_How to complete this task_: Which lines hold the string "minimize"? Copy each of them from the material below.
[Source records — start]
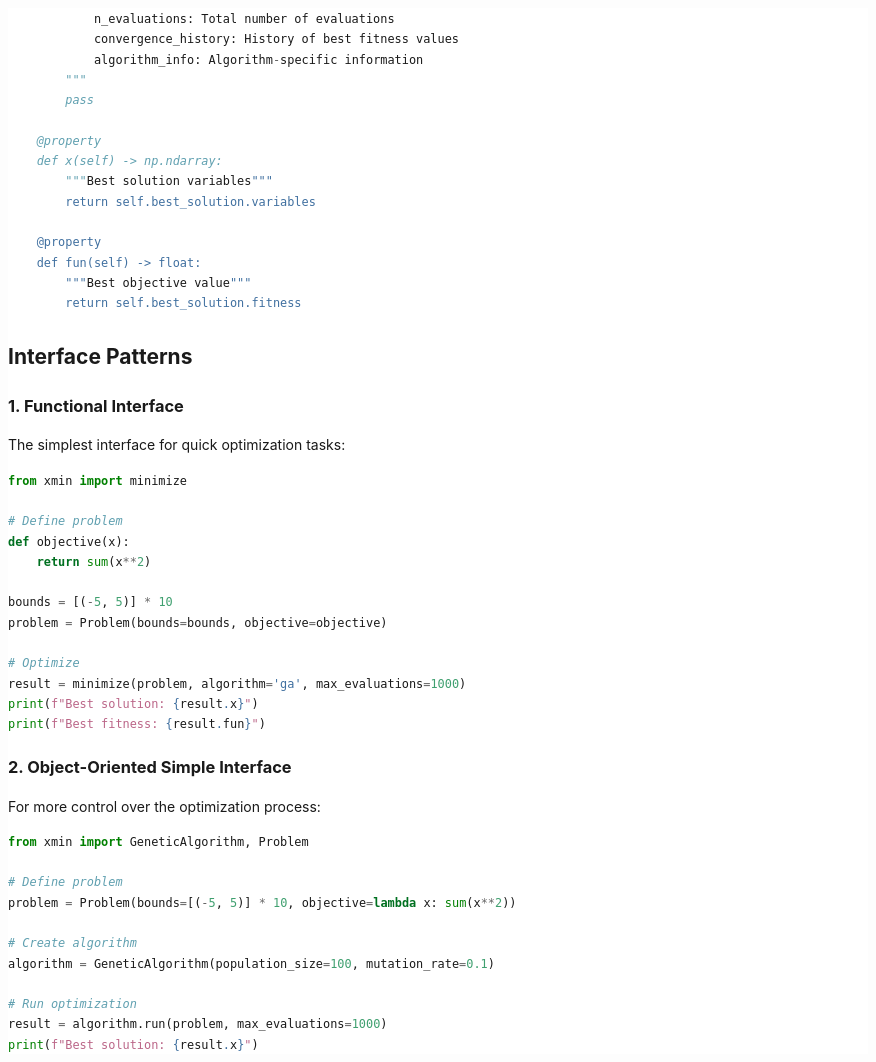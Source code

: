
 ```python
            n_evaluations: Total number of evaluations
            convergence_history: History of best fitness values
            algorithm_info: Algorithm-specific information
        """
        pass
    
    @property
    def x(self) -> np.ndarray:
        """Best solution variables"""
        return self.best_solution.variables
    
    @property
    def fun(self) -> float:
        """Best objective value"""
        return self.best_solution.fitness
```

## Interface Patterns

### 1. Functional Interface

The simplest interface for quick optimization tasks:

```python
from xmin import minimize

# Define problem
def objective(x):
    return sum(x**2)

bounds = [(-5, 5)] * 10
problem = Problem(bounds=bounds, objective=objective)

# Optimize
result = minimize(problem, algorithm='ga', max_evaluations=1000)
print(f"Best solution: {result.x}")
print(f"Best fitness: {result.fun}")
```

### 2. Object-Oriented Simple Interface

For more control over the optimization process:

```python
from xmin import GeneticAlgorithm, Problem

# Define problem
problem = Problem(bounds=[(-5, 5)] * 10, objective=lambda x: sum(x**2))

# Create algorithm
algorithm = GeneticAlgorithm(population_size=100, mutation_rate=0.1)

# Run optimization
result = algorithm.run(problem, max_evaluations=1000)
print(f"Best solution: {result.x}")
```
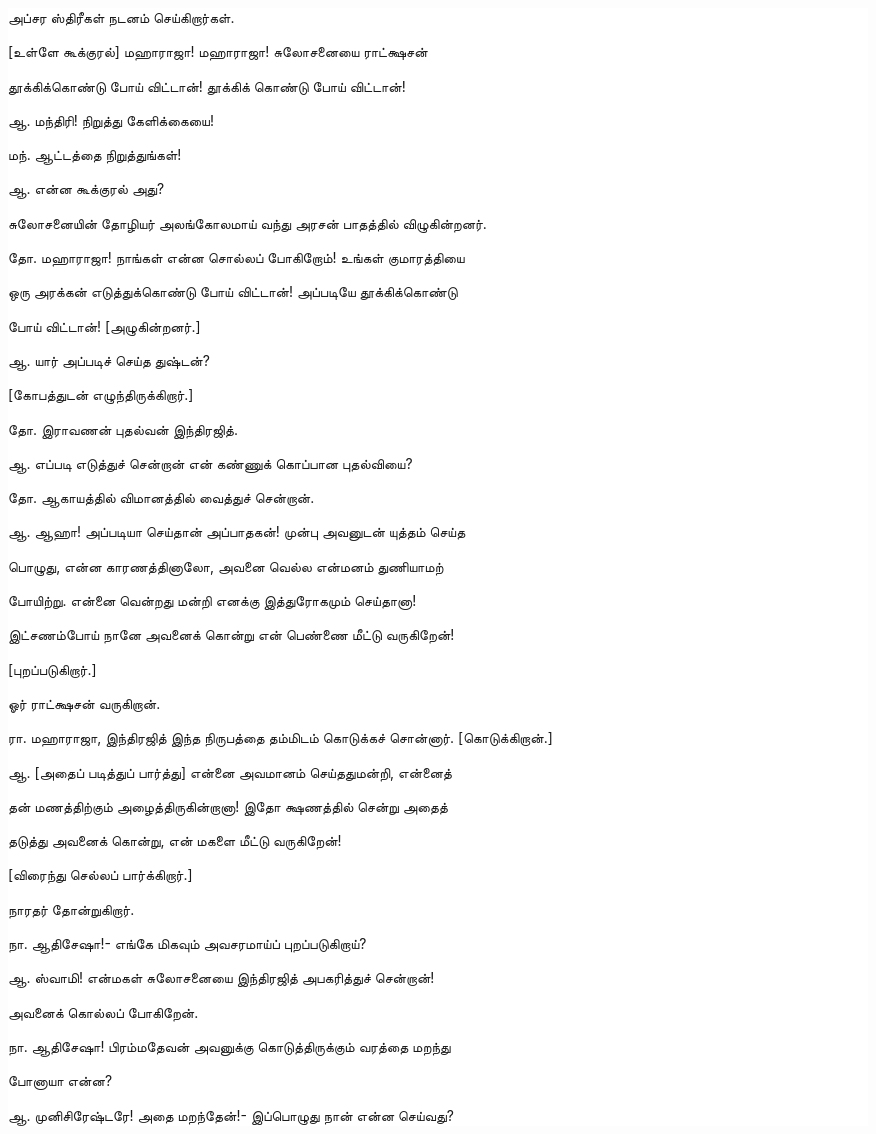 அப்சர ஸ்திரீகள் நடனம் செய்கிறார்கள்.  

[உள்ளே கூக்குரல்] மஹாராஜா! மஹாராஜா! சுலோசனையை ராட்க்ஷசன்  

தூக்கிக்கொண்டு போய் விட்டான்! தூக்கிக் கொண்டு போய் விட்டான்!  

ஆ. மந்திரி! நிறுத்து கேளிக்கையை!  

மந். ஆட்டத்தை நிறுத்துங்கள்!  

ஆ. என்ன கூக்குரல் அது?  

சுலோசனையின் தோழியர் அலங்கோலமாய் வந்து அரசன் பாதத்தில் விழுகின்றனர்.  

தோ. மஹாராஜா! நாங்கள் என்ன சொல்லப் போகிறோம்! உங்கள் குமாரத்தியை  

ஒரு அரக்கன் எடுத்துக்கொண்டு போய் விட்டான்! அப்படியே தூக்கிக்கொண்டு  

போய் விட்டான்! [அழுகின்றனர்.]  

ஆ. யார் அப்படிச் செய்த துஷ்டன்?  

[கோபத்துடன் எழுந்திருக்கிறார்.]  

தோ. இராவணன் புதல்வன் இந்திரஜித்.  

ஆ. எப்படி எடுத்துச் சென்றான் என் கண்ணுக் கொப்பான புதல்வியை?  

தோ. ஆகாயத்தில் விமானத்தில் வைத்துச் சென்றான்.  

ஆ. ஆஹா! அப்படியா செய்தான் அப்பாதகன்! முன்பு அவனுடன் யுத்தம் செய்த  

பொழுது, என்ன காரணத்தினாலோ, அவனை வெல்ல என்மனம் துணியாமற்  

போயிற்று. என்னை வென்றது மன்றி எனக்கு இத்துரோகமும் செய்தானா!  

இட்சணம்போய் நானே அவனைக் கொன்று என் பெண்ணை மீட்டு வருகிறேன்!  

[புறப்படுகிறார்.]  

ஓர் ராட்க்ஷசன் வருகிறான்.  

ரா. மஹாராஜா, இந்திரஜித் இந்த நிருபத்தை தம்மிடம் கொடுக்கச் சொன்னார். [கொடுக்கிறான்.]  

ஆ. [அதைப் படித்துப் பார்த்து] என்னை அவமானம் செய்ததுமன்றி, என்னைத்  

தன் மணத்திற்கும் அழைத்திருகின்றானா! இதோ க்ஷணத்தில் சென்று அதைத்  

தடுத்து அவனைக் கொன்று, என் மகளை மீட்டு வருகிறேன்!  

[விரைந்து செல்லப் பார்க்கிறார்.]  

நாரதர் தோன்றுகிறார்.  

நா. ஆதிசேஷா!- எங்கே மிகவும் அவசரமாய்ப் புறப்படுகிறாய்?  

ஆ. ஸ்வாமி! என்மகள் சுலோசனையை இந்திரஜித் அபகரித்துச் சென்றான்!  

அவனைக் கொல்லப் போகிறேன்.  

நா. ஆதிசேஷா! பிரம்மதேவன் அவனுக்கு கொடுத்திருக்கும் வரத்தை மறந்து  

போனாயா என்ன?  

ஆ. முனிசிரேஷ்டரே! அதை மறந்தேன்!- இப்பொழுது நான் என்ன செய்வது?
[Source records — finish]
[Source records — start]
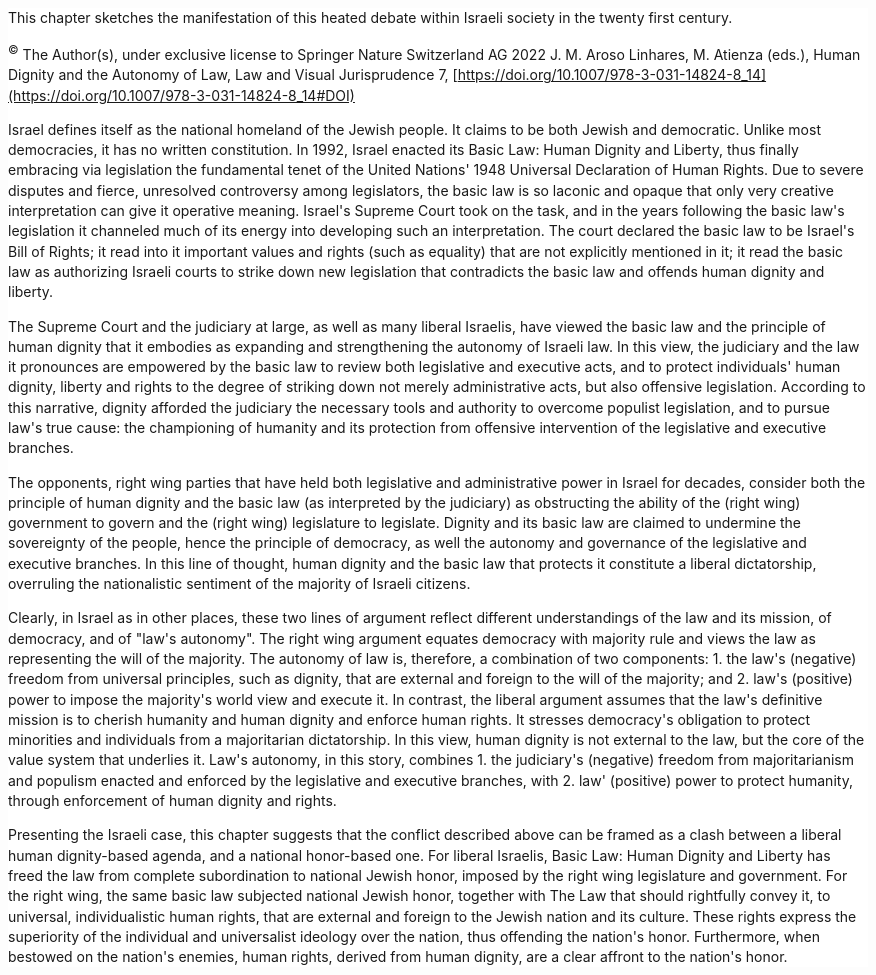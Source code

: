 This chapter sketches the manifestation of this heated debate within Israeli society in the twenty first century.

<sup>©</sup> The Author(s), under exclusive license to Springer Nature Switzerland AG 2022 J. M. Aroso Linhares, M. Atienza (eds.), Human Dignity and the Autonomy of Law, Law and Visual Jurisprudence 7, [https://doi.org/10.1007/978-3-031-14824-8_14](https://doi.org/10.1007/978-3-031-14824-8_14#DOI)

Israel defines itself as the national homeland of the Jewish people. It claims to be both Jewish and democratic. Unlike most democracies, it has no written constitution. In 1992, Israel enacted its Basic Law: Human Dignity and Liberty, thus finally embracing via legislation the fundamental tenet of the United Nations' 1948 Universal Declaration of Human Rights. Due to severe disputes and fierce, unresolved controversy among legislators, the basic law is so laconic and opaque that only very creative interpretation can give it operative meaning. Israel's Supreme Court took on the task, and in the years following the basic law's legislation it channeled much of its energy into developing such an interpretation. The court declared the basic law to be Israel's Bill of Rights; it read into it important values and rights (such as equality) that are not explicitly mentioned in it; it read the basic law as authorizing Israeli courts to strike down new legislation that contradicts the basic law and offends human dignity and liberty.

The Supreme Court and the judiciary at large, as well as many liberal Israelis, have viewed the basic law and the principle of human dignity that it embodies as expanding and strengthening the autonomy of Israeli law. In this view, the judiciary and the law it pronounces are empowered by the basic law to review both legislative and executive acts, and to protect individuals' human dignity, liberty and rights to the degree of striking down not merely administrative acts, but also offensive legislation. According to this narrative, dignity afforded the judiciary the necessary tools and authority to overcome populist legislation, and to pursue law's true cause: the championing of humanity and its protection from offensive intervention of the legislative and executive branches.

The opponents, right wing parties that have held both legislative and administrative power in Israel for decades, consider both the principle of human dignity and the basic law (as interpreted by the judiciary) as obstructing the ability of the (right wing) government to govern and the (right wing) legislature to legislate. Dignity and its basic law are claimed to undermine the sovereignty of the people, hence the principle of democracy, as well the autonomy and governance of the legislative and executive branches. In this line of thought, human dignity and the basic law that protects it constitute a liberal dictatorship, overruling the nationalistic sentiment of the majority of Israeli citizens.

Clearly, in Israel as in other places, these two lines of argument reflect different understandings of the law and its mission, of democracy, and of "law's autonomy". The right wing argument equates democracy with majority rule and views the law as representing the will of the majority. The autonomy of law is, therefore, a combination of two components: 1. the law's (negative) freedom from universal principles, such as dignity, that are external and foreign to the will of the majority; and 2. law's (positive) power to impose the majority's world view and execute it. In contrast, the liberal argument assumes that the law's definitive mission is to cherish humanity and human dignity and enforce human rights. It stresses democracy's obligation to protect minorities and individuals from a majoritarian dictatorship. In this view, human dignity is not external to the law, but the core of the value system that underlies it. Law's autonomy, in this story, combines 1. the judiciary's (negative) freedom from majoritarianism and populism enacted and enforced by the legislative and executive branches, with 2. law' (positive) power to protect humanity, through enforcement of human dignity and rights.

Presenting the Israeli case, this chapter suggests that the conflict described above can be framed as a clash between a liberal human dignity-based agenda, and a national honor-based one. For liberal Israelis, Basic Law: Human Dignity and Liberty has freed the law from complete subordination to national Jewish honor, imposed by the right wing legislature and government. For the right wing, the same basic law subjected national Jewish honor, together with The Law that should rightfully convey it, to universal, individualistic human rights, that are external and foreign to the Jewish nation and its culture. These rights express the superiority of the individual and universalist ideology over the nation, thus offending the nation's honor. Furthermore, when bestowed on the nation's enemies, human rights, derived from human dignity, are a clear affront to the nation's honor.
[Source records — finish]
_Finished exercise_:
from xmin import minimize
result = minimize(problem, algorithm='ga', max_evaluations=1000)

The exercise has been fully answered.